Unless there’s a break in the cable I can’t see, the likely culprit is the encoder inside the motor rather than the ESC or anything mechanical, since the drivetrain itself is good. My video Part 2 ran sensorless on 6S with no practical drawback. Sensored matters most from a dead stop; once you’re rolling, you won’t feel the difference unless you’re running track laps and working on PB times.
Speed: 93kph Measured, More Projected
On MJX Tarmac road wheels (103mm diameter) with the 4278-2050KV motor, a 17T pinion and 6S, I measured 93 km/h (57.8 mph). Smaller wheels than stock means smaller readings, so the projected figures with proper DSK rubber are 106.5 km/h on the large-pin RTR tires (118mm) and 103.8 km/h on the mini-pin kit tires (115mm). Projections assume identical motor, voltage and pinion, which is fair for the conditions tested.
The Weight Question
Buggy mass without battery is 3.6 kg. That’s solid for a 1/8 of this build quality, sitting on the heavier end of competition spec. Add a sensibly-sized 4,000mAh 6S pack and you’re looking at roughly 4.2 kg race-ready, or 4.6 kg with the oversized 6,000mAh brick I was testing.
Pivot Ball vs C-Hub: Your Call
The kit ships with Pivot Ball Suspension (PBS) steering, which delivers precise, linear response and is the right pick for track or high-speed work. Rlaarlo also offers a C-Hub Steering Block conversion as an optional kit, no drilling required. C-hubs trade some steering linearity for more structural rigidity through impacts, making them the better pick for heavy bashing. I ran PBS throughout with no complaints. Worth knowing the option exists if you find yourself crashing hard regularly.
What I’d Change About the Rlaarlo DSK
The list is short, which speaks well of the car. Sealed hub bearings as standard would help anyone driving in dust. Adding a pinion shroud would protect the gear mesh from debris without much engineering effort. On that same note, keep your motor and battery wires well clear of the exposed gear area; I use wire looms to secure everything, and it’s a habit born from an expensive lesson on another car (several commenters also appreciated this approach).
My long battery strap snapped on first tightening, so a more robust strap (or just a spare in the box) would be welcome. Bashing-friendly tire options aren’t currently shipped with the kit for this car and they’re not yet available from Rlaarlo for sale, so aftermarket is your only path if you want to do anything other than race.
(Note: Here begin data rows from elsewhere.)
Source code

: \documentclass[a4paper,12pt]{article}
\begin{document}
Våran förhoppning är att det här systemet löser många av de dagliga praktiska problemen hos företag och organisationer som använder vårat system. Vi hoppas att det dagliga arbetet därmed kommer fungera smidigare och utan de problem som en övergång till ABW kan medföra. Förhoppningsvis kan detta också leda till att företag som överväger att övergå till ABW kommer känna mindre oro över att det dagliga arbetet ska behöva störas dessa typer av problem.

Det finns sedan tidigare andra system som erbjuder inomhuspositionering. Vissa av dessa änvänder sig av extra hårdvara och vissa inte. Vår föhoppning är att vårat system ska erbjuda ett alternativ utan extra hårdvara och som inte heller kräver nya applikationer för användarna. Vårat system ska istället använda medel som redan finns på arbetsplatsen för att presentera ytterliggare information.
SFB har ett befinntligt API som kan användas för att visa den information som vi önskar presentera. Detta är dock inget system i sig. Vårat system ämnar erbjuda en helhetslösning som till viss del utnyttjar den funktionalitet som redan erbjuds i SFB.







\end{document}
I do expect these will become available soon but can’t confirm it!
Final Word
After all the building, fixing and driving, my take on the Rlaarlo DSK is this: it’s a serious 1/8 buggy, full stop. The build quality matches established names in the class, which is genuinely impressive for a company that hasn’t turned five yet. Treat it as a racing platform that happens to bash well, not the other way around, and you’ll have a great time. If you’ve been on the fence about the kit version, build it. The hardware is worth it, and you’ll know the car better for the experience.
Explore the range and grab yours here.
See the Build for Yourself: Part 1
The full build process, first drive impressions, and a few moments of real surprise at how this thing went together. Worth watching for the build alone, even if you’ve already decided.
The Full-Power Test: Part 2
The 6S rebuild, the speed run, the pump track session, and a closer look at the electronics fault. Everything I couldn’t predict when I started.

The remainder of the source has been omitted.